100 years of OSU farming research, homemaking advice now online

December 22, 2011
Extension publications
OSU Extension Service publications, some dating back to the 1800s, are now available online. Photo by Rachel Beck.

CORVALLIS, Ore. – More than 6,000 documents from Oregon State University that cover a century of agricultural research and homemaking advice are now available to the public online.

Dating as far back as 1888, the publications were produced by OSU's Extension Service and the university's agricultural research centers around the state. The materials include annual research reports and instructional guides covering everything from agricultural techniques to housecleaning.

The project was the result of a partnership between OSU Libraries and the university's department of Extension and Experiment Station Communications (EESC).

"These publications represent more than 100 years of communicating the university’s research advancements for the benefit of Oregon’s communities, natural resources and economy," said Peg Herring, the head of EESC. “Now they’re digitally preserved, searchable and free to anyone in the world with an Internet connection."

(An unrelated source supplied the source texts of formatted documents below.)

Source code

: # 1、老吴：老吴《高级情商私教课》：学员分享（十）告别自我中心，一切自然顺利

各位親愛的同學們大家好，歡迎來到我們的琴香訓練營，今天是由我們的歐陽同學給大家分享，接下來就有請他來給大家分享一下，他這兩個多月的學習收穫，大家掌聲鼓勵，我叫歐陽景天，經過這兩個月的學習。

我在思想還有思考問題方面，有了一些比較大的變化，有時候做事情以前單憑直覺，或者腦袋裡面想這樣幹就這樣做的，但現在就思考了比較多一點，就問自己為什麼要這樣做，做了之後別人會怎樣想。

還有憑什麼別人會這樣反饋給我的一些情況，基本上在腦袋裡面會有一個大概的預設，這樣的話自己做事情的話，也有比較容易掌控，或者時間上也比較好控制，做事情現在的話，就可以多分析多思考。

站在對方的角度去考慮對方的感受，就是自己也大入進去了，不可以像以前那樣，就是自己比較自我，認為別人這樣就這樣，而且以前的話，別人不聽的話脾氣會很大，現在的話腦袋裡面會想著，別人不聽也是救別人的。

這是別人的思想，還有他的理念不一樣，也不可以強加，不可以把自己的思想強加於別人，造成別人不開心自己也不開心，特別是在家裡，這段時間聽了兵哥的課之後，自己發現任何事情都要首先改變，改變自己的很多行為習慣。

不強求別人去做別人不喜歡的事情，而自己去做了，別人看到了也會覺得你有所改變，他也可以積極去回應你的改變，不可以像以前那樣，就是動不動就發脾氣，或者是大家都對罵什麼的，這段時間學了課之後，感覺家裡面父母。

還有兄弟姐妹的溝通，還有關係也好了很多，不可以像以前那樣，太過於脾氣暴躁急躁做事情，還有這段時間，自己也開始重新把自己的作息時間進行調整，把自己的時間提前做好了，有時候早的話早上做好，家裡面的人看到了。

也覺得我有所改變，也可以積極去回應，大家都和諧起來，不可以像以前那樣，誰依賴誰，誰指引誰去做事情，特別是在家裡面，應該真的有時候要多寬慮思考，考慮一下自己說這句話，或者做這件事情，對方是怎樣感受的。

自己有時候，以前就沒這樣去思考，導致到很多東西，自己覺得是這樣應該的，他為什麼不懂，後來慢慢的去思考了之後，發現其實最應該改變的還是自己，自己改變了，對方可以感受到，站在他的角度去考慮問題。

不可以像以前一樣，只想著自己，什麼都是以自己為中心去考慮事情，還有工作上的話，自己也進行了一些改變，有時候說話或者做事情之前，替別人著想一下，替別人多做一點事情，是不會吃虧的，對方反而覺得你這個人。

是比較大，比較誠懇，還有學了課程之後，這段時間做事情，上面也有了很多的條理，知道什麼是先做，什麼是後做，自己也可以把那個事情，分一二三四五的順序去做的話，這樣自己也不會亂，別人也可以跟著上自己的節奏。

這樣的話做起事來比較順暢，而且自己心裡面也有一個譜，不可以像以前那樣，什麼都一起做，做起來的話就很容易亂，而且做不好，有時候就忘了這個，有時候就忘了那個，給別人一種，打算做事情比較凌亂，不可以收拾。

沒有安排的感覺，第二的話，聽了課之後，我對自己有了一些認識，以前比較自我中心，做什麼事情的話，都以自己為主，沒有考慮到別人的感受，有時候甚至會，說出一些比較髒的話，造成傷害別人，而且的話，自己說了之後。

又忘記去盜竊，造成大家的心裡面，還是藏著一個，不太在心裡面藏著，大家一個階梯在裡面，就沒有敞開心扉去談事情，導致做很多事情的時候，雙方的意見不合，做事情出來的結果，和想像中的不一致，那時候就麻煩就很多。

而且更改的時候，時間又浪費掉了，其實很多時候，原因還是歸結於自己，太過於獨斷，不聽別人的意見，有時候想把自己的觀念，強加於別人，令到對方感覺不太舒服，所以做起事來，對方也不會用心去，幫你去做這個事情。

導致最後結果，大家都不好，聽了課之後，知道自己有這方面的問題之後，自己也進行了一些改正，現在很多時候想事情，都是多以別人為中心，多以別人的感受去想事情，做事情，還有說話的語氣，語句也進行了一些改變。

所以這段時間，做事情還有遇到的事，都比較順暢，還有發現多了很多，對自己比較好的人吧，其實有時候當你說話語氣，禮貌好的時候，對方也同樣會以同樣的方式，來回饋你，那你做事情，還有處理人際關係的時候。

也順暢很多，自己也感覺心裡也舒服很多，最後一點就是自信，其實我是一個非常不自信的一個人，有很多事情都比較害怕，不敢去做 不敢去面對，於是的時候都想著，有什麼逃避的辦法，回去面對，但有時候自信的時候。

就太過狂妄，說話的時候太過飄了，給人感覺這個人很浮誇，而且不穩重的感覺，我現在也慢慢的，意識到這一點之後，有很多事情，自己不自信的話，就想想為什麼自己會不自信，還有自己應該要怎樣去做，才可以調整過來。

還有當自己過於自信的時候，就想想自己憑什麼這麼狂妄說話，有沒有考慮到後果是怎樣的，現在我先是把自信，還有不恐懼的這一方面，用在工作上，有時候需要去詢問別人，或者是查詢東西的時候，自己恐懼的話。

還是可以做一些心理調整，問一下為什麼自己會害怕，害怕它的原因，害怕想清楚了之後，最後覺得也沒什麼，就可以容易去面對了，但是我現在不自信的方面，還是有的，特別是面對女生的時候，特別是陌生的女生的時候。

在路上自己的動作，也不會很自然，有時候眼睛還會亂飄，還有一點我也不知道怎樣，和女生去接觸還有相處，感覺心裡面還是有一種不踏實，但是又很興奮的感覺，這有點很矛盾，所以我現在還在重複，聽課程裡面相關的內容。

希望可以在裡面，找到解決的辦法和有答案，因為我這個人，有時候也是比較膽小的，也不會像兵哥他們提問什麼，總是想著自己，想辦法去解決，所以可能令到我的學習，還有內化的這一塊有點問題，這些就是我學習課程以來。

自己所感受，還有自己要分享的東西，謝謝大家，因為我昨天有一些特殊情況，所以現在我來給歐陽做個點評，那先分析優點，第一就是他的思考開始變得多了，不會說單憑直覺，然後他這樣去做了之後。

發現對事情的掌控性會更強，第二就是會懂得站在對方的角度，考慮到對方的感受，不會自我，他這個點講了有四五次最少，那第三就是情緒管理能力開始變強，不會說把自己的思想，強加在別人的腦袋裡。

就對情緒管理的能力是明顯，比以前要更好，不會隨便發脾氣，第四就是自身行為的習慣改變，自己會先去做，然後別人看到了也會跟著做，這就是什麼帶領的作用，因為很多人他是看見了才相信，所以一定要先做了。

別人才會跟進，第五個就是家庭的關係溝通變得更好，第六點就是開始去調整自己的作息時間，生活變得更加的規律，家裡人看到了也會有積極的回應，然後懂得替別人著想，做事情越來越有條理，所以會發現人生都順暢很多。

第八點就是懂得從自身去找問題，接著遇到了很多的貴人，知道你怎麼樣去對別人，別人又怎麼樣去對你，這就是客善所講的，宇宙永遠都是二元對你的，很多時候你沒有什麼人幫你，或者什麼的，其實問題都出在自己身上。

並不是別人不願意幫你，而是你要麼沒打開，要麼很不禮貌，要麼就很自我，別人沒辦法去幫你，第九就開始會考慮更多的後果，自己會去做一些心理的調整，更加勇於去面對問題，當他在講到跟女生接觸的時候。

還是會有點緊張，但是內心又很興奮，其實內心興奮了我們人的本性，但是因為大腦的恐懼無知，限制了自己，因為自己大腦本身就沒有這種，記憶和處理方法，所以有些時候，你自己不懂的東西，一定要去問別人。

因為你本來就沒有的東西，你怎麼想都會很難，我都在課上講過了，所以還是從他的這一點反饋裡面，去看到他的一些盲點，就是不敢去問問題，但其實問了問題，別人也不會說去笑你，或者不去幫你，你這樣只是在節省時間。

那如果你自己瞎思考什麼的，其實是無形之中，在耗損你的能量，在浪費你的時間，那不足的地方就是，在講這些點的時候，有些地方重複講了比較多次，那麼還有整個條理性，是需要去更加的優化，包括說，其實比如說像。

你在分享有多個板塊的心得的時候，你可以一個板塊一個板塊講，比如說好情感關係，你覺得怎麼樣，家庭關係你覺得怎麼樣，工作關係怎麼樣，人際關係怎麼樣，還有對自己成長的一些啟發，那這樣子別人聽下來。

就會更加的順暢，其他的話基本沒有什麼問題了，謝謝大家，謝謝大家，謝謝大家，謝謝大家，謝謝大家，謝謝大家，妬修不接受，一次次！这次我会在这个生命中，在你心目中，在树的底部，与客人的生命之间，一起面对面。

The topics of the publications offer a glimpse of Oregon life over the past century and will delight Oregon history buffs. "Bulletin No. 1," issued in 1888, outlined how OSU's newly created agricultural research centers would operate. "Low Cost Menus for One Month," published in 1933, advocated giving three teaspoons of cod liver oil per day to young children to ensure healthy development. And a 1971 booklet titled "30 Days to Reality" explained what a credit card was and how it worked.

Oregonians can also find information from current publications to help with modern life. Recent titles in the database include "Canning Seafood" and "Composting With Worms."

All publications are available through OSU's institutional repository, ScholarsArchive@OSU. A direct link to the EESC publications is: http://ir.library.oregonstate.edu/xmlui/handle/1957/3904. Users can also find names of specific publications through the library catalog (http://oasis.oregonstate.edu/) and Internet search engines. The descriptions for out-of-date publications contain a disclaimer advising readers to search for the most current information in the OSU Extension catalog.

"It’s a great publishing model, and a valuable partnership between EESC and OSU Libraries," said Sue Kunda, digital scholarship librarian. “The most current research-based information is in the OSU Extension catalog, and all publications are preserved online for the benefit of the university and the public."